What is the fastest Python PDF library?

PDF Oxide is the fastest Python PDF library, with 0.8ms mean text extraction time — 5.8× faster than PyMuPDF (4.6ms) and 15× faster than pypdf (12.1ms). Benchmarked on 3,830 real-world PDFs with 100% pass rate.

Is PDF Oxide free for commercial use?

Yes. PDF Oxide is MIT licensed — free for all uses including commercial products, SaaS, and proprietary software. No license fees, no sales calls, no AGPL restrictions.

Can PDF Oxide handle scanned PDFs with OCR?

Yes. PDF Oxide includes built-in OCR via PaddleOCR and ONNX Runtime. No Tesseract installation needed — just pip install pdf_oxide and use extract_text_ocr(). Supports PP-OCRv3, v4, and v5 models.
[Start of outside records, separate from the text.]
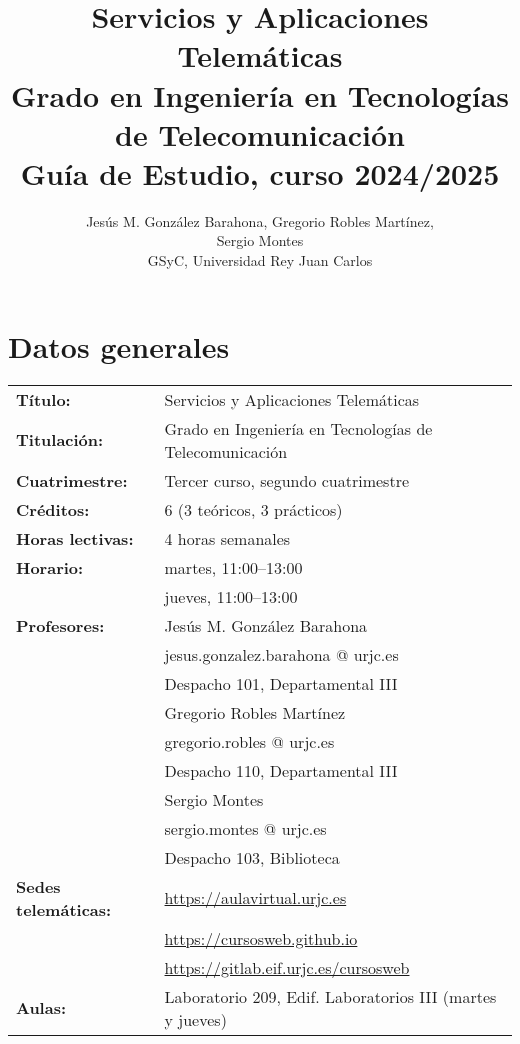 \documentclass[a4paper,12pt]{article}
\title{Servicios y Aplicaciones Telemáticas \\
Grado en Ingeniería en Tecnologías de Telecomunicación \\
Guía de Estudio, curso 2024/2025}
\author{Jesús M. González Barahona, Gregorio Robles Martínez, \\
  Sergio Montes \\
GSyC, Universidad Rey Juan Carlos}
\begin{document}
\maketitle

\tableofcontents

\newpage

\section{Datos generales}

\begin{tabular}{ll}
\textbf{Título:} & Servicios y Aplicaciones Telemáticas \\
\textbf{Titulación:} & Grado en Ingeniería en Tecnologías de Telecomunicación \\
\textbf{Cuatrimestre:} & Tercer curso, segundo cuatrimestre \\
\textbf{Créditos:} & 6 (3 teóricos, 3 prácticos) \\
\textbf{Horas lectivas:} & 4 horas semanales \\
\textbf{Horario:} & martes, 11:00--13:00 \\
                  & jueves, 11:00--13:00 \\
\textbf{Profesores:}
& Jesús M. González Barahona \\
& \hspace{1cm}jesus.gonzalez.barahona @ urjc.es \\
& \hspace{1cm}Despacho 101, Departamental III\\
& Gregorio Robles Martínez \\
& \hspace{1cm}gregorio.robles @ urjc.es \\
& \hspace{1cm}Despacho 110, Departamental III\\
& Sergio Montes\\
& \hspace{1cm}sergio.montes @ urjc.es \\
& \hspace{1cm}Despacho 103, Biblioteca\\
\textbf{Sedes telemáticas:} & \url{https://aulavirtual.urjc.es} \\
                            & \url{https://cursosweb.github.io} \\
                            & \url{https://gitlab.eif.urjc.es/cursosweb} \\
\textbf{Aulas:} & Laboratorio 209, Edif. Laboratorios III (martes y jueves) \\
\end{tabular}
\end{document}
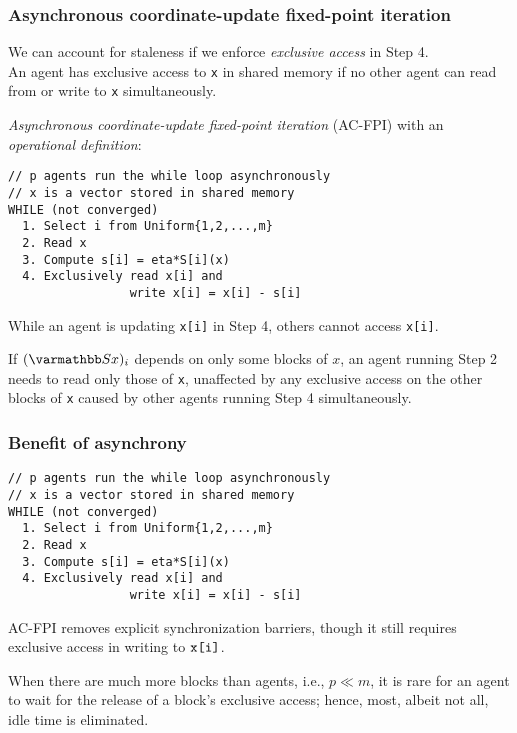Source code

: \documentclass[10pt,mathserif]{beamer}
\begin{document}
\begin{frame}
\frametitle{Asynchronous coordinate-update fixed-point iteration}

We can account for staleness if we enforce \emph{exclusive access} in Step 4.\\
An agent has exclusive access to \verb|x| in shared memory if no other agent can read from or write to \verb|x| simultaneously.




\vspace{0.1in}
\emph{Asynchronous coordinate-update fixed-point iteration} (AC-FPI) with an \emph{operational definition}:
\begin{lstlisting}
// p agents run the while loop asynchronously
// x is a vector stored in shared memory
WHILE (not converged)
  1. Select i from Uniform{1,2,...,m}
  2. Read x
  3. Compute s[i] = eta*S[i](x)
  4. Exclusively read x[i] and
                 write x[i] = x[i] - s[i]
\end{lstlisting}
While an agent is updating \verb|x[i]| in Step 4, others cannot access \verb|x[i]|.
\vspace{0.1in}

If $(\opS x)_i$ depends on only some blocks of $x$, an agent running Step 2 needs to read only those of \verb|x|, unaffected by any exclusive access on the other blocks of \verb|x| caused by other agents running Step 4 simultaneously.
\end{frame}


\begin{frame}[fragile]
\frametitle{Benefit of asynchrony}
\begin{lstlisting}
// p agents run the while loop asynchronously
// x is a vector stored in shared memory
WHILE (not converged)
  1. Select i from Uniform{1,2,...,m}
  2. Read x
  3. Compute s[i] = eta*S[i](x)
  4. Exclusively read x[i] and
                 write x[i] = x[i] - s[i]
\end{lstlisting}
AC-FPI removes explicit synchronization barriers, though it still requires exclusive access in writing to $\verb|x[i]|$.




\vspace{0.1in}

When there are much more blocks than agents, i.e., $p\ll m$, it is rare for an agent to wait for the release of a block's exclusive access; hence, most, albeit not all, idle time is eliminated.
\end{frame}
\end{document}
Does PDF Oxide support XFA forms?

Yes. PDF Oxide is the only Python PDF library that can detect, analyze, and extract data from XFA forms (XML Forms Architecture). PyMuPDF, pypdf, pdfplumber, and pdfminer cannot read XFA form data.

How does PDF Oxide compare to PyMuPDF?

PDF Oxide is 5.8× faster than PyMuPDF (0.8ms vs 4.6ms mean), has a 100% pass rate vs 99.3%, and is MIT licensed vs PyMuPDF's AGPL-3.0. PDF Oxide also has built-in Markdown/HTML output and XFA form support that PyMuPDF lacks.

Can PDF Oxide convert PDF to Markdown?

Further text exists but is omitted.